Recently I needed to download the HTML source code from 9640 pages behind a login. At first I used PHP and cURL which normally works just find. With cURL, I first cURLed to the login page passing my login info. Then, in the same script, I cURLed to the pages I wanted to download and save to my local machine.  That didn’t work so I inspected the headers and set cURL’s header options to be exactly the same. That didn’t work either and I just got a 301 Moved Permanently error. It seemed like I needed a way for the remote server to think I was no different than a regular web user browsing in a web browser.
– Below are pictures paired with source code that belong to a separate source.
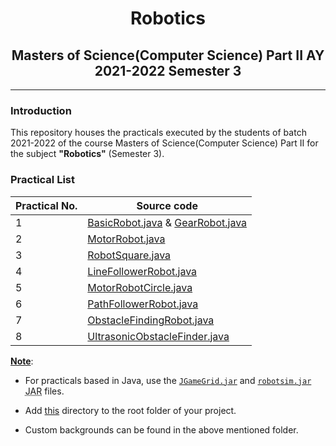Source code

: # <center>Robotics</center>

## <center>Masters of Science(Computer Science) Part II AY 2021-2022 Semester 3</center>

---

### Introduction

This repository houses the practicals executed by the students of batch 2021-2022 of the course Masters of Science(Computer Science) Part II for the subject **"Robotics"** (Semester 3).

### Practical List

| Practical No.  | Source code   |
|-------------- | -------------- |
| 1    | [BasicRobot.java](./src/BasicRobot.java) & [GearRobot.java](./src/GearRobot.java)     |
| 2    | [MotorRobot.java](./src/MotorRobot.java)     |
| 3    | [RobotSquare.java](./src/RobotSquare.java)     |
| 4    | [LineFollowerRobot.java](./src/LineFollowerRobot.java)     |
| 5    | [MotorRobotCircle.java](./src/MotorRobotCircle.java)     |
| 6    | [PathFollowerRobot.java](./src/PathFollowerRobot.java)     |
| 7    | [ObstacleFindingRobot.java](./src/ObstacleFindingRobot.java)     |
| 8    | [UltrasonicObstacleFinder.java](./src/UltrasonicObstacleFinder.java)     |



**<u>Note</u>**:
+ For practicals based in Java, use the [`JGameGrid.jar`](./libs/JGameGrid.jar) and [`robotsim.jar`](./libs/RobotSim.jar) <abbr title = "Java Archive">JAR</abbr> files.

+ Add [this](./sprites/) directory to the root folder of your project.

+ Custom backgrounds can be found in the above mentioned folder.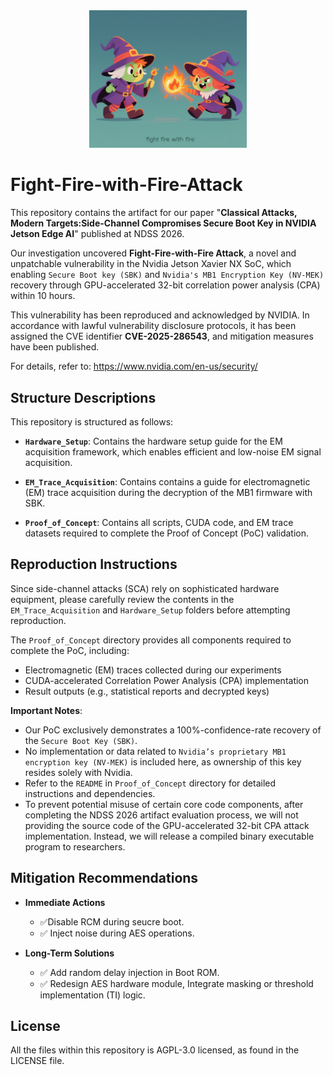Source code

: <div align="center">
  <img src="./Logo.png" width="50%" />
</div>

# Fight-Fire-with-Fire-Attack
This repository contains the artifact for our paper "**Classical Attacks, Modern Targets:Side-Channel Compromises Secure Boot Key in NVIDIA Jetson Edge AI**" published at NDSS 2026.

Our investigation uncovered **Fight-Fire-with-Fire Attack**, a novel and unpatchable vulnerability in the Nvidia Jetson Xavier NX SoC, which enabling `Secure Boot key (SBK)` and `Nvidia's MB1 Encryption Key (NV-MEK)` recovery through GPU-accelerated 32-bit correlation power analysis (CPA) within 10 hours.

This vulnerability has been reproduced and acknowledged by NVIDIA. In accordance with lawful vulnerability disclosure protocols, it has been assigned the CVE identifier **CVE-2025-286543**, and mitigation measures have been published. 

For details, refer to: <https://www.nvidia.com/en-us/security/>

## Structure Descriptions
This repository is structured as follows:

- **`Hardware_Setup`**: Contains the hardware setup guide for the EM acquisition framework, which enables efficient and low-noise EM signal acquisition.

- **`EM_Trace_Acquisition`**: Contains contains a guide for electromagnetic (EM) trace acquisition during the decryption of the MB1 firmware with SBK.

- **`Proof_of_Concept`**: Contains all scripts, CUDA code, and EM trace datasets required to complete the Proof of Concept (PoC) validation.

## Reproduction Instructions
Since side-channel attacks (SCA) rely on sophisticated hardware equipment, please carefully review the contents in the `EM_Trace_Acquisition` and `Hardware_Setup` folders before attempting reproduction.

The `Proof_of_Concept` directory provides all components required to complete the PoC, including:

- Electromagnetic (EM) traces collected during our experiments
- CUDA-accelerated Correlation Power Analysis (CPA) implementation
- Result outputs (e.g., statistical reports and decrypted keys)

**Important Notes**:
- Our PoC exclusively demonstrates a 100%-confidence-rate recovery of the `Secure Boot Key (SBK)`.
- No implementation or data related to `Nvidia’s proprietary MB1 encryption key (NV-MEK)` is included here, as ownership of this key resides solely with Nvidia.
- Refer to the `README` in `Proof_of_Concept` directory for detailed instructions and dependencies.
- To prevent potential misuse of certain core code components, after completing the NDSS 2026 artifact evaluation process, we will not providing the source code of the GPU-accelerated 32-bit CPA attack implementation. Instead, we will release a compiled binary executable program to researchers.

## Mitigation Recommendations
- **Immediate Actions**
  - ✅Disable RCM during seucre boot.
  - ✅ Inject noise during AES operations.

- **Long-Term Solutions**
  - ✅ Add random delay injection in Boot ROM. 
  - ✅ Redesign AES hardware module, Integrate masking or threshold implementation (TI) logic.

## License
All the files within this repository is AGPL-3.0 licensed, as found in the LICENSE file.
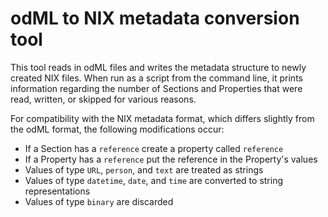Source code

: # odML to NIX metadata conversion tool

This tool reads in odML files and writes the metadata structure to newly created NIX files.
When run as a script from the command line, it prints information regarding the number of Sections and Properties that were read, written, or skipped for various reasons.

For compatibility with the NIX metadata format, which differs slightly from the odML format, the following modifications occur:

- If a Section has a `reference` create a property called `reference`
- If a Property has a `reference` put the reference in the Property's
    values
- Values of type `URL`, `person`, and `text` are treated as strings
- Values of type `datetime`, `date`, and `time` are converted to string
    representations
- Values of type `binary` are discarded
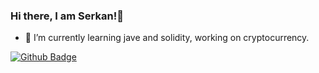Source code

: ### Hi there, I am Serkan!👋

- 🔭 I’m currently learning jave and solidity, working on cryptocurrency.

[![Github Badge](https://img.shields.io/badge/-Github-000?style=quare&labelColor=000&logo=Github&logoColor=white&link=link)](https://github.com/srknssmn/) 

<!--
**srknssmn/srknssmn** is a ✨ _special_ ✨ repository because its `README.md` (this file) appears on your GitHub profile.

Here are some ideas to get you started:

- 🔭 I’m currently working on cryptocurrency.
- 🌱 I’m currently learning solidity.
- 👯 I’m looking to collaborate on ...
- 🤔 I’m looking for help with ...
- 💬 Ask me about ...
- 📫 How to reach me: ...
- 😄 Pronouns: ...
- ⚡ Fun fact: ...
-->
So, I tried Javascript. I logged into the website, fired up Firebug, and pasted the following code into the console tab’s command line:

[cc lang=”js”]
function wait(msecs) {
var start = new Date().getTime();
var cur = start
while(cur – start < msecs) {
cur = new Date().getTime();
}
}

// make an array file containing all URLs to GET
var urls=[
“http://somedomain.com/id=1”,
“http://somedomain.com/id=2”,
“http://somedomain.com/id=3”,
“http://somedomain.com/id=4”
];

// loop over each URL
jQuery.each(urls, function() {
var theurl = this;
jQuery.get(theurl, function(data){
var myRegexp = /id=([0-9]+)/g;
var match = myRegexp.exec(theurl);

// post response to local PHP script
jQuery.post(“http://localhost/savedata.php”, { data: data, filename: match[1]+”.html”} );

// pick a random number between 30 and 120 seconds (to simulate a human user:)
var time = Math.floor(Math.random()*(90-30+1)+30);
wait(time*1000);
});
});
[/cc]

What this script does is it loops through a list of URLs, gets them, and then posts the response (HTML source code) to a local PHP script to write it to a file. Javascript can’t be used to write to a file for security reasons but that’s OK.

I ran this script right before I went to sleep and when I woke up, I had a bunch of data stored locally for me to quick post-process.

Note: when I first ran the script in Firefox, I got a “unresponsive script” warning.  You can change the timeout to prevent this by following the instructions at

http://support.mozilla.org/en-US/kb/Warning%20Unresponsive%20script

I changed my timeout to 999999 and that worked.